Mike: Carl, I didn’t even realize that policy was a thing, because as I had just posted today, there have been very recent hardware projects…

John interjects: Well, and, Kickstarter gave us a pass.  We read that policy, we went to Kickstarter and said, ‘Is this a real thing?’  They said, ‘No, you don’t have to do that, you don’t have to show a working prototype.’.  Steve and I sat back and said, ‘Wait a second, okay you are giving us a pass.  You are at least giving tacit acceptance to these other projects but your public stated policy is that you must have this explicit demonstration of a working prototype.’

Steve: It is on their website in text and I am like…

John: It just seemed dishonest to us that Kickstarter’s official policy, as they state, is something that they are not even enforcing.  So we decided that the only honest way we could run a development campaign is not to on Kickstarter.

Mike: That was really it.  It was sort of a last second discovery, two to three weeks out.  You know, we didn’t announce it right away because, again, we were trying to go through this process of, well, are they going to give us an okay, are they going to give us a written, you know, approval that we can show people.  We knew that would be a controversy.  In the end, you know, behind the scenes, IndieGoGo had been courting us for the last few months.  They called me and said they were very proactive about it.  Kickstarter could care less, right?
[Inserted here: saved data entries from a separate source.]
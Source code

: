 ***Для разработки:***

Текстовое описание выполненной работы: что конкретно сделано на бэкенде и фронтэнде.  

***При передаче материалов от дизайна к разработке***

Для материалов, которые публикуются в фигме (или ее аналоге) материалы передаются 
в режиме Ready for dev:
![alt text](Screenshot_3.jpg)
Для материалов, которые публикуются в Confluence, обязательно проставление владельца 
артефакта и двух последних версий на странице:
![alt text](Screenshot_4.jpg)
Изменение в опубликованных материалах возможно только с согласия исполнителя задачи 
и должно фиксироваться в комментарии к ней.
They were fat, dumb and happy with all of these things.  You have got IndieGoGo over there who is a still a very large credible, viable, crowdfunding source that has been around longer than Kickstarter.  They are not as prevalent in the game world, which is true, and that was always a concern of ours to this day.

John: Another thing that attracted us to IndieGoGo is, we are trying to operate as much as we can within our local economy.  IndieGoGo is based right here in California; Kickstarter is out in New York so ,you know one, we have got the time zones that help us to work together and two it just helps keep some of the money in the California economy.
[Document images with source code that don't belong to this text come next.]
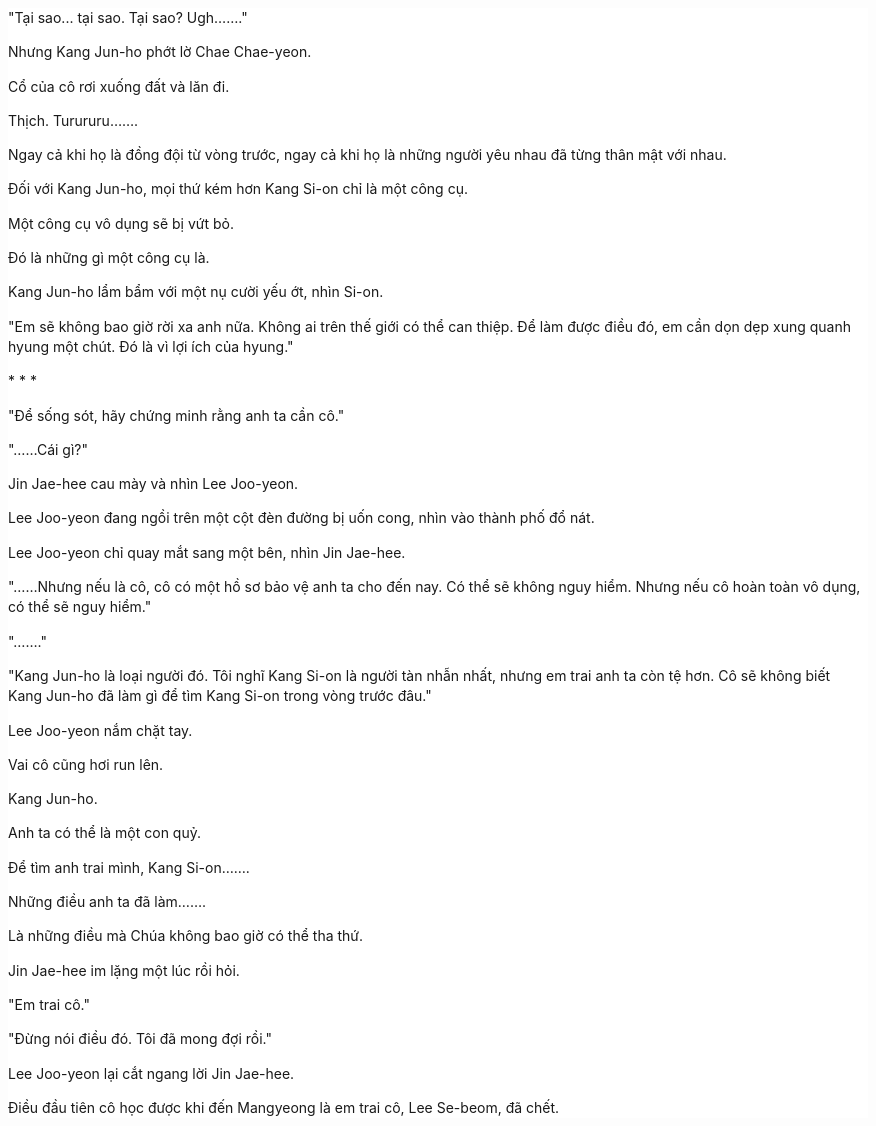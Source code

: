 "Tại sao... tại sao. Tại sao? Ugh……."

Nhưng Kang Jun-ho phớt lờ Chae Chae-yeon.

Cổ của cô rơi xuống đất và lăn đi.

Thịch. Turururu…….

Ngay cả khi họ là đồng đội từ vòng trước, ngay cả khi họ là những người yêu nhau đã từng thân mật với nhau.

Đối với Kang Jun-ho, mọi thứ kém hơn Kang Si-on chỉ là một công cụ.

Một công cụ vô dụng sẽ bị vứt bỏ.

Đó là những gì một công cụ là.

Kang Jun-ho lẩm bẩm với một nụ cười yếu ớt, nhìn Si-on.

"Em sẽ không bao giờ rời xa anh nữa. Không ai trên thế giới có thể can thiệp. Để làm được điều đó, em cần dọn dẹp xung quanh hyung một chút. Đó là vì lợi ích của hyung."

\* \* \*

"Để sống sót, hãy chứng minh rằng anh ta cần cô."

"……Cái gì?"

Jin Jae-hee cau mày và nhìn Lee Joo-yeon.

Lee Joo-yeon đang ngồi trên một cột đèn đường bị uốn cong, nhìn vào thành phố đổ nát.

Lee Joo-yeon chỉ quay mắt sang một bên, nhìn Jin Jae-hee.

"……Nhưng nếu là cô, cô có một hồ sơ bảo vệ anh ta cho đến nay. Có thể sẽ không nguy hiểm. Nhưng nếu cô hoàn toàn vô dụng, có thể sẽ nguy hiểm."

"……."

"Kang Jun-ho là loại người đó. Tôi nghĩ Kang Si-on là người tàn nhẫn nhất, nhưng em trai anh ta còn tệ hơn. Cô sẽ không biết Kang Jun-ho đã làm gì để tìm Kang Si-on trong vòng trước đâu."

Lee Joo-yeon nắm chặt tay.

Vai cô cũng hơi run lên.

Kang Jun-ho.

Anh ta có thể là một con quỷ.

Để tìm anh trai mình, Kang Si-on…….

Những điều anh ta đã làm…….

Là những điều mà Chúa không bao giờ có thể tha thứ.

Jin Jae-hee im lặng một lúc rồi hỏi.

"Em trai cô."

"Đừng nói điều đó. Tôi đã mong đợi rồi."

Lee Joo-yeon lại cắt ngang lời Jin Jae-hee.

Điều đầu tiên cô học được khi đến Mangyeong là em trai cô, Lee Se-beom, đã chết.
Mike: Yeah, and again, they had given us some nice accommodations, and they did show us articles that even TechCrunch wrote that stated that their median average for hardware campaigns is more than Kickstarter.  So, you know, there has been a lot of great hardware campaigns started over there.  Nobody should be thinking it is a scam site or that is where scammers go.  That site has been around a long time.  I mean, Gamester81, they have done two projects over there that were successful.  There is nothing wrong with it. Yyeah, they do operate a little bit differently, and when they take the funds.  People were confused, Carl, that they were only offering flexible funding.  I mean right when we said this we said ,‘Oh they get the money no matter what? This is B.S.’ In 2011 they added fixed funding so they are just like Kickstarter, they are no different.  The only thing different is they do charge when they make their pledge rather than at the end.  I can certainly see where that is something different, that may be causing people to wait.  Which is bad, because you know with Kickstarters, or campaigns, you want that momentum, you want everybody to go in there into a feeding frenzy at the beginning and, um, you know, part of me thought, we spent a lot of time and effort growing this Facebook group and you know, this thing has been written about all over the world.  It has been viral already, so I thought…  You know, part of me was thinking, ‘Okay well, you know what, normally I would be scared of this if no one had heard of this.’  But being that everyone knows about it, bringing it over there, you know, they will come.  You build it, they will come.  I thought I could count on people following us over there, because if you want it, this is where it is at.  And, um, so that kind of eased my mind a little bit going over there, you know, since we already had a community of people waiting for this to start.  I can understand the hesitancy for people to get in and I, again, think this will be a real shame if we lose this thing because people just wait.  Because, again, it is the momentum we need that will get the media talking about this and everything else.  You know, again, they can cancel their pledge, you know, if it gets down and whatever.  Right now we are in a negative self-fulfilling prophecy over there.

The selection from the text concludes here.